Stored data:

-.-.-

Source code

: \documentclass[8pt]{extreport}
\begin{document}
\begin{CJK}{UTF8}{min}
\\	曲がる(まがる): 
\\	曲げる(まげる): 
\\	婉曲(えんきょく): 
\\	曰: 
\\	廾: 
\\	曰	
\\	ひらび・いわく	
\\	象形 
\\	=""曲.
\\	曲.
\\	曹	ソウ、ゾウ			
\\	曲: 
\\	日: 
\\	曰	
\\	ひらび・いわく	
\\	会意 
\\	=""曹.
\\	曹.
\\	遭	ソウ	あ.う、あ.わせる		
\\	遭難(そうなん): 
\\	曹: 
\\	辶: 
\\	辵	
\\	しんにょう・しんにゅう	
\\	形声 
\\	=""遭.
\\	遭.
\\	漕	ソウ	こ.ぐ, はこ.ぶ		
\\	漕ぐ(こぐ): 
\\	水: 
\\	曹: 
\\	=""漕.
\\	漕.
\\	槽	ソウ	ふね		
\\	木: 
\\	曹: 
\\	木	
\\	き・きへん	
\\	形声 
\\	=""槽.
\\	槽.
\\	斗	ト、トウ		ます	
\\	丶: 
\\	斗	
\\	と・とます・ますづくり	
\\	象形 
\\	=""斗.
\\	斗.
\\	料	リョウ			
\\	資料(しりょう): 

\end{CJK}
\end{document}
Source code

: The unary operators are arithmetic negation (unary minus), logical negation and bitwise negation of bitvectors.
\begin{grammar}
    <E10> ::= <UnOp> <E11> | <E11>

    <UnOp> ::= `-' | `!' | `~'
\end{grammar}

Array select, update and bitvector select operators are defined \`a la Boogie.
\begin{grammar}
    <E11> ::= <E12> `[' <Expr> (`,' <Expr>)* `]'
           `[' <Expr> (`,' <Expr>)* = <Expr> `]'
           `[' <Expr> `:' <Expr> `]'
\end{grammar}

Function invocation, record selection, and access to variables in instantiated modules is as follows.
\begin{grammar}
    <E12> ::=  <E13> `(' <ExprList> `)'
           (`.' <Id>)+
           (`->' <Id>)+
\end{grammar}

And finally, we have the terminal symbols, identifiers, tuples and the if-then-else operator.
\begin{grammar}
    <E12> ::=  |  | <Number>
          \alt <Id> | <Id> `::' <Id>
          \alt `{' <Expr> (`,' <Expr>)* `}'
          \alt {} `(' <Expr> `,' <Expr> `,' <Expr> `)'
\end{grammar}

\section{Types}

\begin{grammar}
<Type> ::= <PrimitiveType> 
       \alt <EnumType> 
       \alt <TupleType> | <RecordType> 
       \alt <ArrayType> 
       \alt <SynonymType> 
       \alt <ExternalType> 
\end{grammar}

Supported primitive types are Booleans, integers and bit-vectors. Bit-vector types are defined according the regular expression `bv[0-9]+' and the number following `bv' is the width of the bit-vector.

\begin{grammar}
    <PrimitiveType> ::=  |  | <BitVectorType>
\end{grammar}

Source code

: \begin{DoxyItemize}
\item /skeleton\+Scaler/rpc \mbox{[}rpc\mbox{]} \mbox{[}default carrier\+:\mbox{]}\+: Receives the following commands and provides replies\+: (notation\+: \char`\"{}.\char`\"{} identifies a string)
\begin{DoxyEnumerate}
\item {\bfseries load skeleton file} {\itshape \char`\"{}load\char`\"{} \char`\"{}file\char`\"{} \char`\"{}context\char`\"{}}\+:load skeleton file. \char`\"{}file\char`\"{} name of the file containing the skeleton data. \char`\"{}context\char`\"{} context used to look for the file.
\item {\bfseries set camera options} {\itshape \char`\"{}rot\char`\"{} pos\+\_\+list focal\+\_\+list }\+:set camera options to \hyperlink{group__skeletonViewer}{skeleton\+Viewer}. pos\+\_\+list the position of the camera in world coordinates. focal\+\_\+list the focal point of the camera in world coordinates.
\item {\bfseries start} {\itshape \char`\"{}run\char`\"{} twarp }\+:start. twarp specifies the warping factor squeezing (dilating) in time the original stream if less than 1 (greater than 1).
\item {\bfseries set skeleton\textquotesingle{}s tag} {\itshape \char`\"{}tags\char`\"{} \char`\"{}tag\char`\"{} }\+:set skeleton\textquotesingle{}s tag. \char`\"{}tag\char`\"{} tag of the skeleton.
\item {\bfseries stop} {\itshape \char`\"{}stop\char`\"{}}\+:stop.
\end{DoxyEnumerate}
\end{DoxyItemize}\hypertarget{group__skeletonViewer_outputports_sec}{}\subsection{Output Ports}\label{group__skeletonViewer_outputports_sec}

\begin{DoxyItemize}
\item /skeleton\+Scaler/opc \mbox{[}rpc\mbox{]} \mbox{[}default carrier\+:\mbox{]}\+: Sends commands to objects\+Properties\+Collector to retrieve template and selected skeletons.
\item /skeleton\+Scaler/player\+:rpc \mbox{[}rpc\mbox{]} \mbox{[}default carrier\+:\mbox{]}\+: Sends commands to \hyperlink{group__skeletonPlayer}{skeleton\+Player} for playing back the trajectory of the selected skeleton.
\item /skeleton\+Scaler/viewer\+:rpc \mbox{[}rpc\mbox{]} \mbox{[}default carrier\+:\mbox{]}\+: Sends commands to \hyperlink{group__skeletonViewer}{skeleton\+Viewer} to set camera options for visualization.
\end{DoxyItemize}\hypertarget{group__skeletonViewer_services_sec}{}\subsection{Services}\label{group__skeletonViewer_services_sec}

-.-.-

● **Exercise brief**
Restate each record word for word.

● **Exercise response**
Source code

: \documentclass[8pt]{extreport}
\begin{document}
\begin{CJK}{UTF8}{min}
\\	曲がる(まがる): 
\\	曲げる(まげる): 
\\	婉曲(えんきょく): 
\\	曰: 
\\	廾: 
\\	曰	
\\	ひらび・いわく	
\\	象形 
\\	=""曲.
\\	曲.
\\	曹	ソウ、ゾウ			
\\	曲: 
\\	日: 
\\	曰	
\\	ひらび・いわく	
\\	会意 
\\	=""曹.
\\	曹.
\\	遭	ソウ	あ.う、あ.わせる		
\\	遭難(そうなん): 
\\	曹: 
\\	辶: 
\\	辵	
\\	しんにょう・しんにゅう	
\\	形声 
\\	=""遭.
\\	遭.
\\	漕	ソウ	こ.ぐ, はこ.ぶ		
\\	漕ぐ(こぐ): 
\\	水: 
\\	曹: 
\\	=""漕.
\\	漕.
\\	槽	ソウ	ふね		
\\	木: 
\\	曹: 
\\	木	
\\	き・きへん	
\\	形声 
\\	=""槽.
\\	槽.
\\	斗	ト、トウ		ます	
\\	丶: 
\\	斗	
\\	と・とます・ますづくり	
\\	象形 
\\	=""斗.
\\	斗.
\\	料	リョウ			
\\	資料(しりょう): 

\end{CJK}
\end{document}
Source code

: The unary operators are arithmetic negation (unary minus), logical negation and bitwise negation of bitvectors.
\begin{grammar}
    <E10> ::= <UnOp> <E11> | <E11>

    <UnOp> ::= `-' | `!' | `~'
\end{grammar}

Array select, update and bitvector select operators are defined \`a la Boogie.
\begin{grammar}
    <E11> ::= <E12> `[' <Expr> (`,' <Expr>)* `]'
           `[' <Expr> (`,' <Expr>)* = <Expr> `]'
           `[' <Expr> `:' <Expr> `]'
\end{grammar}

Function invocation, record selection, and access to variables in instantiated modules is as follows.
\begin{grammar}
    <E12> ::=  <E13> `(' <ExprList> `)'
           (`.' <Id>)+
           (`->' <Id>)+
\end{grammar}

And finally, we have the terminal symbols, identifiers, tuples and the if-then-else operator.
\begin{grammar}
    <E12> ::=  |  | <Number>
          \alt <Id> | <Id> `::' <Id>
          \alt `{' <Expr> (`,' <Expr>)* `}'
          \alt {} `(' <Expr> `,' <Expr> `,' <Expr> `)'
\end{grammar}

\section{Types}

\begin{grammar}
<Type> ::= <PrimitiveType> 
       \alt <EnumType> 
       \alt <TupleType> | <RecordType> 
       \alt <ArrayType> 
       \alt <SynonymType> 
       \alt <ExternalType> 
\end{grammar}

Supported primitive types are Booleans, integers and bit-vectors. Bit-vector types are defined according the regular expression `bv[0-9]+' and the number following `bv' is the width of the bit-vector.

\begin{grammar}
    <PrimitiveType> ::=  |  | <BitVectorType>
\end{grammar}

Source code

: \begin{DoxyItemize}
\item /skeleton\+Scaler/rpc \mbox{[}rpc\mbox{]} \mbox{[}default carrier\+:\mbox{]}\+: Receives the following commands and provides replies\+: (notation\+: \char`\"{}.\char`\"{} identifies a string)
\begin{DoxyEnumerate}
\item {\bfseries load skeleton file} {\itshape \char`\"{}load\char`\"{} \char`\"{}file\char`\"{} \char`\"{}context\char`\"{}}\+:load skeleton file. \char`\"{}file\char`\"{} name of the file containing the skeleton data. \char`\"{}context\char`\"{} context used to look for the file.
\item {\bfseries set camera options} {\itshape \char`\"{}rot\char`\"{} pos\+\_\+list focal\+\_\+list }\+:set camera options to \hyperlink{group__skeletonViewer}{skeleton\+Viewer}. pos\+\_\+list the position of the camera in world coordinates. focal\+\_\+list the focal point of the camera in world coordinates.
\item {\bfseries start} {\itshape \char`\"{}run\char`\"{} twarp }\+:start. twarp specifies the warping factor squeezing (dilating) in time the original stream if less than 1 (greater than 1).
\item {\bfseries set skeleton\textquotesingle{}s tag} {\itshape \char`\"{}tags\char`\"{} \char`\"{}tag\char`\"{} }\+:set skeleton\textquotesingle{}s tag. \char`\"{}tag\char`\"{} tag of the skeleton.
\item {\bfseries stop} {\itshape \char`\"{}stop\char`\"{}}\+:stop.
\end{DoxyEnumerate}
\end{DoxyItemize}\hypertarget{group__skeletonViewer_outputports_sec}{}\subsection{Output Ports}\label{group__skeletonViewer_outputports_sec}

\begin{DoxyItemize}
\item /skeleton\+Scaler/opc \mbox{[}rpc\mbox{]} \mbox{[}default carrier\+:\mbox{]}\+: Sends commands to objects\+Properties\+Collector to retrieve template and selected skeletons.
\item /skeleton\+Scaler/player\+:rpc \mbox{[}rpc\mbox{]} \mbox{[}default carrier\+:\mbox{]}\+: Sends commands to \hyperlink{group__skeletonPlayer}{skeleton\+Player} for playing back the trajectory of the selected skeleton.
\item /skeleton\+Scaler/viewer\+:rpc \mbox{[}rpc\mbox{]} \mbox{[}default carrier\+:\mbox{]}\+: Sends commands to \hyperlink{group__skeletonViewer}{skeleton\+Viewer} to set camera options for visualization.
\end{DoxyItemize}\hypertarget{group__skeletonViewer_services_sec}{}\subsection{Services}\label{group__skeletonViewer_services_sec}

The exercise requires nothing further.